Task instructions: Count every line in the entries that holds the word "NounsDAOProxy". The reply is that count alone.

Plain-text document sources:
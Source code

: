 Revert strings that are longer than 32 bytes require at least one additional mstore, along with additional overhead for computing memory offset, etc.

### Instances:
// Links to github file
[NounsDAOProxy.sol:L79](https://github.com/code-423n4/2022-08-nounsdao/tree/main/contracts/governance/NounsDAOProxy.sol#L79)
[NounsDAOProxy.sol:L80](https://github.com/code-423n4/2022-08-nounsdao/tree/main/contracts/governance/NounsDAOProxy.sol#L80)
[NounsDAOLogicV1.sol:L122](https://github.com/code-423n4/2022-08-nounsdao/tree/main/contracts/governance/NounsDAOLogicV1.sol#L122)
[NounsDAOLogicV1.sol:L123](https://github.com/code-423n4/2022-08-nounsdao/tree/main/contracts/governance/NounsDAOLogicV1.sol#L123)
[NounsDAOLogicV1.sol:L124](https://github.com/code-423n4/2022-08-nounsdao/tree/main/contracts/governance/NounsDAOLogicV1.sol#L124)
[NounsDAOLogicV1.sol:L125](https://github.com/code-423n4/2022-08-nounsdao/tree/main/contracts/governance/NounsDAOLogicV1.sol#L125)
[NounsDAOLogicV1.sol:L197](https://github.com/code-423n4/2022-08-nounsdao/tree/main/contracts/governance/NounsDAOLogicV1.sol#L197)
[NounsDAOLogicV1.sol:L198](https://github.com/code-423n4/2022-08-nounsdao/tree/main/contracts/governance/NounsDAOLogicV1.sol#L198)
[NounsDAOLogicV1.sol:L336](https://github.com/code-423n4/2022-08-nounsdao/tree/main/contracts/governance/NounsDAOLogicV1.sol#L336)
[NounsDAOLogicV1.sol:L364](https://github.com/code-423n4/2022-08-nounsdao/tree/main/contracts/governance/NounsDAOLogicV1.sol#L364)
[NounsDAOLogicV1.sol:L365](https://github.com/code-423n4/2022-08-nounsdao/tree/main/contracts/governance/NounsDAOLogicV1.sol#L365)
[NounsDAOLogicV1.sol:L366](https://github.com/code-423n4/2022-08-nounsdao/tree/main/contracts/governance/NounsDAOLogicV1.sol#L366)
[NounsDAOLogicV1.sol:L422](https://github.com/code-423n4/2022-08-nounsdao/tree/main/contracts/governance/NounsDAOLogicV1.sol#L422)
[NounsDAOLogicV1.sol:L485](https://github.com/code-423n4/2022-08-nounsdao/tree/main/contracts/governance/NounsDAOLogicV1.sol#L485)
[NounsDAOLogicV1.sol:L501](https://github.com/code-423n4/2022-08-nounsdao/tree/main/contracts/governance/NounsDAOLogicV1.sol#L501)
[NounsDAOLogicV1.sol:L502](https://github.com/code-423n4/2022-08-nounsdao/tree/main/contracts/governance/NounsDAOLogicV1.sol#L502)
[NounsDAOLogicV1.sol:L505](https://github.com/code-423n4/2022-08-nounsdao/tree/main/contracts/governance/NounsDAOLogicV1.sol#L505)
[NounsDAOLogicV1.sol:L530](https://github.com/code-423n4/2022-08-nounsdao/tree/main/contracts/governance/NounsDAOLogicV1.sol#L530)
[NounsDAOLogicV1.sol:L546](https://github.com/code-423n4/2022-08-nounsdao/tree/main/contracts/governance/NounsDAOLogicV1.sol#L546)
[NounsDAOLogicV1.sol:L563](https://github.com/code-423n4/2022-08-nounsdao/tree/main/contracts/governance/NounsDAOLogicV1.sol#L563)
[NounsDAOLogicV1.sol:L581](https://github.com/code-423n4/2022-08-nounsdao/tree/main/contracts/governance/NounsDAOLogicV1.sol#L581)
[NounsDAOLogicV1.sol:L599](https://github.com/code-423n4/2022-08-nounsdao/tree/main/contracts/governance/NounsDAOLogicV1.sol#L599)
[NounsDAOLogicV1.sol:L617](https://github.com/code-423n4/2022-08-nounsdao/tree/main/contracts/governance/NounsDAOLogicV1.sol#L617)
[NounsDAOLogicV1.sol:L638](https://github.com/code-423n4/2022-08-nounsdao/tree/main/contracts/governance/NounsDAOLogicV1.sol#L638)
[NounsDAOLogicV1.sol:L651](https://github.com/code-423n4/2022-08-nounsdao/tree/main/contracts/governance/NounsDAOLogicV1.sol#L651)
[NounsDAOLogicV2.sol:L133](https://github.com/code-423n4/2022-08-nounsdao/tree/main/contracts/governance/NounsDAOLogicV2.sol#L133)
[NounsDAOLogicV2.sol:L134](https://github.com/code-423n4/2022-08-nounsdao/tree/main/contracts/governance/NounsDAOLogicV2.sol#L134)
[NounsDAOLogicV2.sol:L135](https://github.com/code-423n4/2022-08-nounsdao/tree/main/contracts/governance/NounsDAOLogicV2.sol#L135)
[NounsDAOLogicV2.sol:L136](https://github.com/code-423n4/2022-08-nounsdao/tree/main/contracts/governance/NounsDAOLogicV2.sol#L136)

Answer to this task: 2